Senzar in the Writings of Blavatsky (In Chronological Order)
Yes, the letter-tree of Tibet is a fact; and moreover, the inscriptions in its leaf-cells and fibres are in the Senzar, or sacred language used by the Adepts, and in their totality comprise the whole Dharma of Buddhism and the history of the world. (“The Sacred Tree of Kum Bum,” Theosophist, March, 1883)
[Quoting from a Letter received by T. Subba Row from the Sankaracharya (possibly referring to Sacchidananda Shivabhinava Nrusimha Bharati Mahaswami, native of Mysore and head of Sringeri Śārada Pīṭhaṃ in 1883), with HPB’s comments in square brackets:]
Here is the letter received by T. Subba Row, from Mysore. Let us remember that the former is an initiated adept, the only man in India who now possesses the key to all the Brâhmanical mysteries and has spiritual authority from Cape Comorin to the Himâlayas and whose library is the accumulation of long centuries. Moreover, he is recognized, even by the English, as the greatest authority on the value of archaic manuscripts. Here is what he says: “If the manuscript [the ‘Hieratic Code’ in question] is written in Senzar Brahmabhâshya [secret sacerdotal language], it can only be read or understood by initiated Brâhmanas, who have already received the revelation of Atharvan and Angiras [the last and supreme initiation]. Now, none of these manuscripts, not even a copy, can possibly be in the possession of a Mlechchha [impure foreigner] because to begin with, the list of the books [codes] was carved on the column of the Âśrama [a sacred place, a temple] at the time when the Great and Holy Achârya, ‘Master’ [in this case, Śankarâchârya of the Vedânta himself, who founded the hierarchy, and built and lived in that temple of Mysore] traced the names thereof with his own hand, and they are all still there . . .” (“Theosophy and Spiritism,” Bulletin Mensuel de la Société Scientifique d’Études Psychologiques, Paris, June 15, 1883; translated from the French)
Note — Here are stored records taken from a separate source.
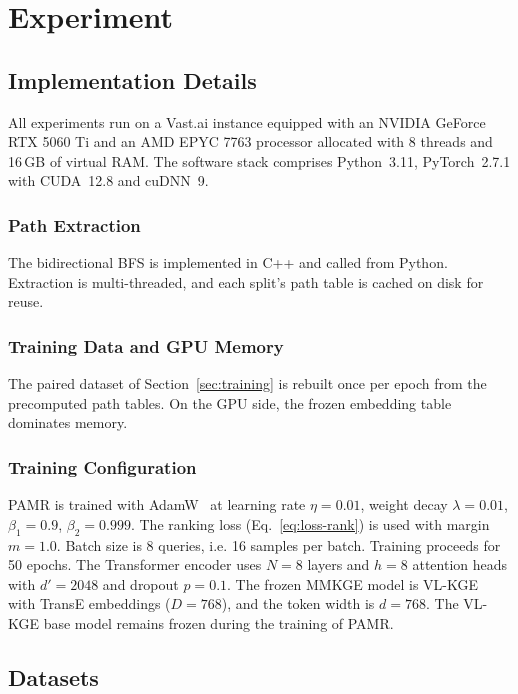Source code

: \documentclass[runningheads]{llncs}
\begin{document}
\section{Experiment}
\label{sec:experiment}
\subsection{Implementation Details}
\label{sec:implementation}

All experiments run on a Vast.ai instance equipped with an NVIDIA
GeForce RTX 5060 Ti and an AMD EPYC 7763 processor allocated with 8 threads
and 16\,GB of virtual RAM. The software stack comprises Python~3.11,
PyTorch~2.7.1 with CUDA~12.8 and cuDNN~9.

\subsubsection{Path Extraction}
The bidirectional BFS is implemented in C++ and called from Python.
Extraction is multi-threaded, and each split's path table is cached on
disk for reuse.

\subsubsection{Training Data and GPU Memory}
The paired dataset of Section~\ref{sec:training} is rebuilt once per epoch
from the precomputed path tables. On the GPU side, the frozen embedding
table dominates memory.

\subsubsection{Training Configuration}
PAMR is trained with AdamW~\cite{loshchilov2019decoupled} at learning
rate $\eta = 0.01$, weight decay $\lambda = 0.01$, $\beta_1 = 0.9$,
$\beta_2 = 0.999$. The ranking loss (Eq.~\ref{eq:loss-rank}) is
used with margin $m = 1.0$. Batch size is 8 queries, i.e. 16 samples
per batch. Training proceeds for 50 epochs. The Transformer encoder uses
$N = 8$ layers and $h = 8$ attention heads with
$d' = 2048$ and dropout $p = 0.1$. The frozen MMKGE model is
VL-KGE~\cite{efthymiou2026vlkge} with TransE embeddings ($D = 768$), and
the token width is $d = 768$. The VL-KGE base model remains frozen
during the training of PAMR.

\subsection{Datasets}
\label{sec:datasets}
\end{document}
Tradition says, that it [the “very old book,” the “parent volume”] was taken down in Senzar, the secret sacerdotal tongue, from the words of the Divine Beings, who dictated it to the sons of Light, in Central Asia, at the very beginning of the 5th (our) race; for there was a time when its language (the Sen-zar) was known to the Initiates of every nation, when the forefathers of the Toltec understood it as easily as the inhabitants of the lost Atlantis, who inherited it, in their turn, from the sages of the 3rd Race, the Manuṣyas, who learnt it direct from the Devas of the 2nd and 1st Races. (Secret Doctrine 1:xliii)
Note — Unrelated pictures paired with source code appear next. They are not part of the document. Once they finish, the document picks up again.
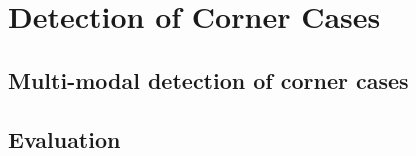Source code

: \chapter{Detection of Corner Cases}
\label{chap:detection}

\section{Multi-modal detection of corner cases}
\label{sec:sensorik}

\section{Evaluation}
The Stanzas which form the thesis of every section are given throughout in their modern translated version, as it would be worse than useless to make the subject still more difficult by introducing the archaic phraseology of the original, with its puzzling style and words. Extracts are given from the Chinese, Tibetan and Sanskrit translations of the original Senzar Commentaries and Glosses on the Book of Dzyan—these being now rendered for the first time into a European language. (Secret Doctrine 1:22-23)
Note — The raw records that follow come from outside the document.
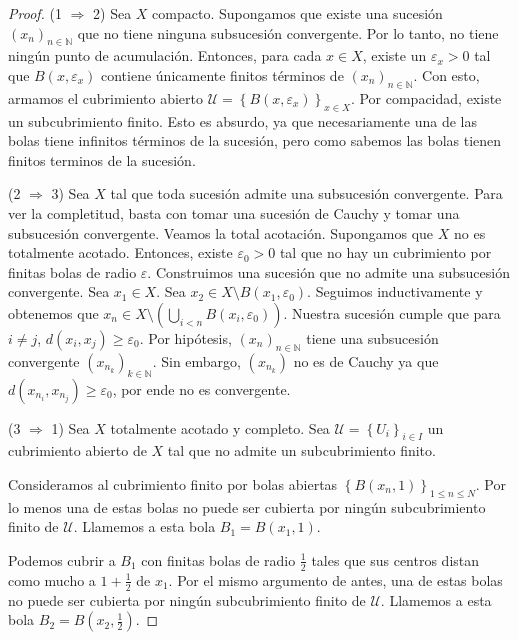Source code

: \begin{proof}
	(1 $\Rightarrow$ 2) Sea $X$ compacto. Supongamos que existe una sucesión $(x_n)_{n \in \mathbb{N}}$ que no tiene ninguna subsucesión convergente. Por lo tanto, no tiene ningún punto de acumulación. Entonces, para cada $x \in X$, existe un $\varepsilon_x > 0$ tal que $B(x, \varepsilon_x)$ contiene únicamente finitos términos de $(x_n)_{n \in \mathbb{N}}$. Con esto, armamos el cubrimiento abierto $\mathcal{U} = \left\{ B(x, \varepsilon_x) \right\}_{x \in X}$. Por compacidad, existe un subcubrimiento finito. Esto es absurdo, ya que necesariamente una de las bolas tiene infinitos términos de la sucesión, pero como sabemos las bolas tienen finitos terminos de la sucesión.

	(2 $\Rightarrow$ 3) Sea $X$ tal que toda sucesión admite una subsucesión convergente. Para ver la completitud, basta con tomar una sucesión de Cauchy y tomar una subsucesión convergente.
	Veamos la total acotación. Supongamos que $X$ no es totalmente acotado. Entonces, existe $\varepsilon_0 > 0$ tal que no hay un cubrimiento por finitas bolas de radio $\varepsilon$. Construimos una sucesión que no admite una subsucesión convergente. Sea $x_1 \in X$. Sea $x_2 \in X \setminus B(x_1, \varepsilon_0)$. Seguimos inductivamente y obtenemos que $x_n \in X \setminus \left( \bigcup_{i < n} B(x_i, \varepsilon_0)\right)$. Nuestra sucesión cumple que para $i \neq j$, $d(x_i, x_j) \geq \varepsilon_0$. Por hipótesis, $(x_n)_{n \in \mathbb{N}}$ tiene una subsucesión convergente $(x_{n_k})_{k \in \mathbb{N}}$. Sin embargo, $(x_{n_k})$ no es de Cauchy ya que $d(x_{n_{i}}, x_{n_j}) \geq \varepsilon_0$, por ende no es convergente.

	(3 $\Rightarrow$ 1) Sea $X$ totalmente acotado y completo. Sea $\mathcal{U} = \left\{ U_i \right\}_{i \in I}$ un cubrimiento abierto de $X$ tal que no admite un subcubrimiento finito.

	Consideramos al cubrimiento finito por bolas abiertas $\left\{ B(x_n, 1) \right\}_{1 \leq n \leq N}$. Por lo menos una de estas bolas no puede ser cubierta por ningún subcubrimiento finito de $\mathcal{U}$. Llamemos a esta bola $B_1 = B(x_1, 1)$.

	Podemos cubrir a $B_1$ con finitas bolas de radio $\frac{1}{2}$ tales que sus centros distan como mucho a $1 + \frac{1}{2}$ de $x_1$. Por el mismo argumento de antes, una de estas bolas no puede ser cubierta por ningún subcubrimiento finito de $\mathcal{U}$. Llamemos a esta bola $B_2 = B(x_2, \frac{1}{2})$.


\end{proof}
However it may be, the records of the temples, Zodiacal and traditional, as well as the ideographic records of the East, as read by the adepts of the Sacred Science and Vidya, are not a whit more doubtful than the so-called ancient history of the European nations, now edited, corrected, and amplified by half a century of archæological discoveries, and the very problematical readings of the Assyrian tiles, cuneiform fragments, and Egyptian hieroglyphics. So are our data based upon the same readings, in addition to an almost inexhaustible number of Secret works of which Europe knows nothing—plus the perfect knowledge by the Initiates of the symbolism of every word so recorded. Some of these records belong to an immense antiquity. Every archæologist and palæontologist is acquainted with the ideographic productions of certain semi-savage tribes, who from time immemorial have aimed at rendering their thoughts symbolically. This is the earliest mode of recording events and ideas. And how old this knowledge is in the human race may be inferred from some signs, evidently ideographic, found on hatchets of the Palæolithic period. The red Indian tribes of America, only a few years ago comparatively speaking, petitioned the President of the United States to grant them possession of four small lakes, the petition being written on the tiny surface of a piece of a fabric, which is covered with barely a dozen representations of animals and birds. (See Lubbock.) The American savages have a number of such different kinds of writing, but not one of our Scientists is yet familiar, or even knows of the early hieroglyphic cypher, still preserved in some Fraternities, and named in Occultism the Senzar. Moreover, all those who have decided to regard such modes of writing—e.g., the ideographs of the Red Indians, and even the Chinese characters—as “attempts of the early races of mankind to express their untutored thoughts,” will decidedly object to our statement, that writing was invented by the Atlanteans, and not at all by the Phœnicians. (Secret Doctrine 2:439)
The sacerdotal language (Senzar), besides an alphabet of its own, may be rendered in several modes of writing in cypher characters, which partake more of the nature of ideographs than of syllables. (Voice of the Silence)
The Senzar and Sanskrit alphabets, and other occult tongues, besides other potencies, have a number, color and distinct syllable for every letter, and so had also the old Mosaic Hebrew. (see CW 12:642)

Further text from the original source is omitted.